What makes you think it wouldn't be?

Sticky, need a blender, perhaps impractical - but certainly nothing wrong with it.



B.


----------



## fufu (Sep 6, 2008)

Oats always sink and collect on the bottom when I put them in my shakes. 

Unless I have enough frozen stuff blended to keep them magically suspended throughout the shake.

Milk + whey + oats blended = milk and whey shake with a few mouthfulls of grinded oats on the bottom.


----------



## KelJu (Sep 6, 2008)

fufu said:


> Milk + whey + oats blended = milk and whey shake with a few mouthfulls of grinded oats on the bottom.
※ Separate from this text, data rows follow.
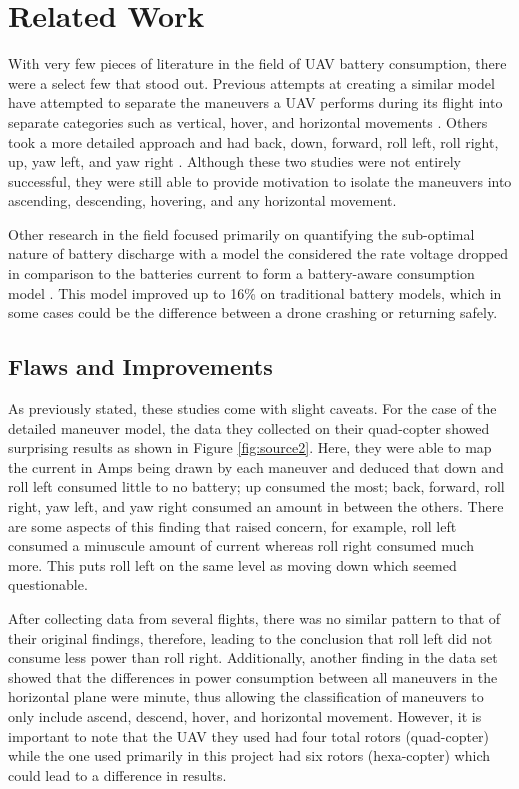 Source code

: \documentclass{article}
\begin{document}
\section{Related Work}
With very few pieces of literature in the field of UAV battery consumption, there were a select few that stood out. Previous attempts at creating a similar model have attempted to separate the maneuvers a UAV performs during its flight into separate categories such as vertical, hover, and horizontal movements \cite{Prasetia}. Others took a more detailed approach and had back, down, forward, roll left, roll right, up, yaw left, and yaw right \cite{Corral}. Although these two studies were not entirely successful, they were still able to provide motivation to isolate the maneuvers into ascending, descending, hovering, and any horizontal movement.\par

Other research in the field focused primarily on quantifying the sub-optimal nature of battery discharge with a model the considered the rate voltage dropped in comparison to the batteries current to form a battery-aware consumption model \cite{Chen}. This model improved up to 16\% on traditional battery models, which in some cases could be the difference between a drone crashing or returning safely.\par

\subsection{Flaws and Improvements}

As previously stated, these studies come with slight caveats. For the case of the detailed maneuver model, the data they collected on their quad-copter showed surprising results as shown in Figure \ref{fig:source2}. Here, they were able to map the current in Amps being drawn by each maneuver and deduced that down and roll left consumed little to no battery; up consumed the most; back, forward, roll right, yaw left, and yaw right consumed an amount in between the others. There are some aspects of this finding that raised concern, for example, roll left consumed a minuscule amount of current whereas roll right consumed much more. This puts roll left on the same level as moving down which seemed questionable. \par

After collecting data from several flights, there was no similar pattern to that of their original findings, therefore, leading to the conclusion that roll left did not consume less power than roll right. Additionally, another finding in the data set showed that the differences in power consumption between all maneuvers in the horizontal plane were minute, thus allowing the classification of maneuvers to only include ascend, descend, hover, and horizontal movement. However, it is important to note that the UAV they used had four total rotors (quad-copter) while the one used primarily in this project had six rotors (hexa-copter) which could lead to a difference in results.
\end{document}
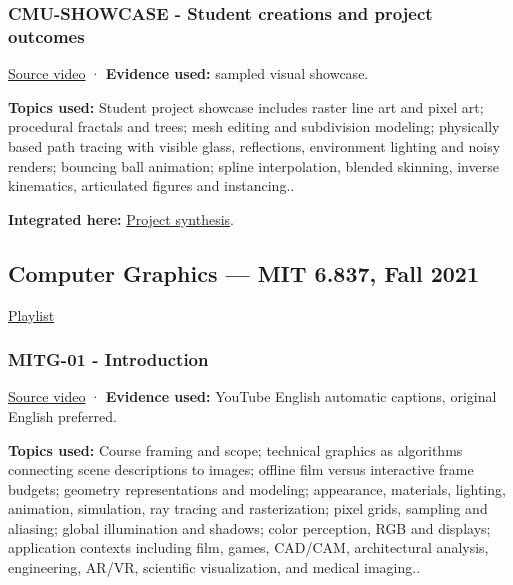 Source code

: \subsubsection{CMU-SHOWCASE - Student creations and project outcomes}\label{04-visual-computing-ii-ch036-cmu-showcase---student-creations-and-project-outcomes}

\hypertarget{04-visual-computing-ii-ch036-cmu-showcase---student-creations-and-project-outcomes}{}

\href{https://www.youtube.com/watch?v=yJ5eY3EIImA}{Source video} · \textbf{Evidence used:} sampled visual showcase.

\textbf{Topics used:} Student project showcase includes raster line art and pixel art; procedural fractals and trees; mesh editing and subdivision modeling; physically based path tracing with visible glass, reflections, environment lighting and noisy renders; bouncing ball animation; spline interpolation, blended skinning, inverse kinematics, articulated figures and instancing..

\textbf{Integrated here:} \hyperref[04-visual-computing-ii-ch034-photographic-workflow-and-integrated-decisions]{Project synthesis}.

\subsection{Computer Graphics --- MIT 6.837, Fall 2021}\label{04-visual-computing-ii-ch036-computer-graphics-mit-6.837-fall-2021}

\hypertarget{04-visual-computing-ii-ch036-computer-graphics-mit-6.837-fall-2021}{}

\href{https://www.youtube.com/playlist?list=PLQ3UicqQtfNtqt2yL3KgKV-yn0NEPbRVi}{Playlist}

\subsubsection{MITG-01 - Introduction}\label{04-visual-computing-ii-ch036-mitg-01---introduction}

\hypertarget{04-visual-computing-ii-ch036-mitg-01---introduction}{}

\href{https://www.youtube.com/watch?v=tPzC879i-ag}{Source video} · \textbf{Evidence used:} YouTube English automatic captions, original English preferred.

\textbf{Topics used:} Course framing and scope; technical graphics as algorithms connecting scene descriptions to images; offline film versus interactive frame budgets; geometry representations and modeling; appearance, materials, lighting, animation, simulation, ray tracing and rasterization; pixel grids, sampling and aliasing; global illumination and shadows; color perception, RGB and displays; application contexts including film, games, CAD/CAM, architectural analysis, engineering, AR/VR, scientific visualization, and medical imaging..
I don't know why that tickled me so much. I had the same issue, but I solved it buy mixing it all in a whey shaker. Shake it up before every swallow, and it works better.


----------



## fufu (Sep 7, 2008)

a fine solution indeed, but I don't have many cups with tops for them.

I enjoy the shake I currently do - 
2 scoops whey
1 cup milk
1 cup crushed ice
60-85 grams frozen banana
100-135 grams frozen strawberries or blue berries
couple table scoops of pb (if I drink it post workout I nix the pb)


----------



## Built (Sep 7, 2008)

Get a cheap coffee grinder and grind up your oats to a flour before you make your shakes.


----------



## KelJu (Sep 7, 2008)

Built said:


> Get a cheap coffee grinder and grind up your oats to a flour before you make your shakes.



Holy shit! That is even better. I have a nice coffee grinder. I am going to but this into practice.


----------



## JailHouse (Sep 7, 2008)

My favorite weight gainer shake has raw oats

2 scoop whey
1/2 cup oats
1 tsp peanut butter
1 cup milk
lots of ice
and blend


----------



## fufu (Sep 8, 2008)

Built said:


> Get a cheap coffee grinder and grind up your oats to a flour before you make your shakes.



Good idea, but wouldn't be as filling methinks.


----------



## Built (Sep 8, 2008)

You'll probably find it more filling, if anything. Try it.


----------



## Skib (Sep 9, 2008)

fufu said:


> Oats always sink and collect on the bottom when I put them in my shakes.
> 
> Unless I have enough frozen stuff blended to keep them magically suspended throughout the shake.
> 
> Milk + whey + oats blended = milk and whey shake with a few mouthfulls of grinded oats on the bottom.



i think the key is to blend them for a good minute or so... that's what i do and they don't really sink... if you don't blend long enough then yeah, they tend to sink...


----------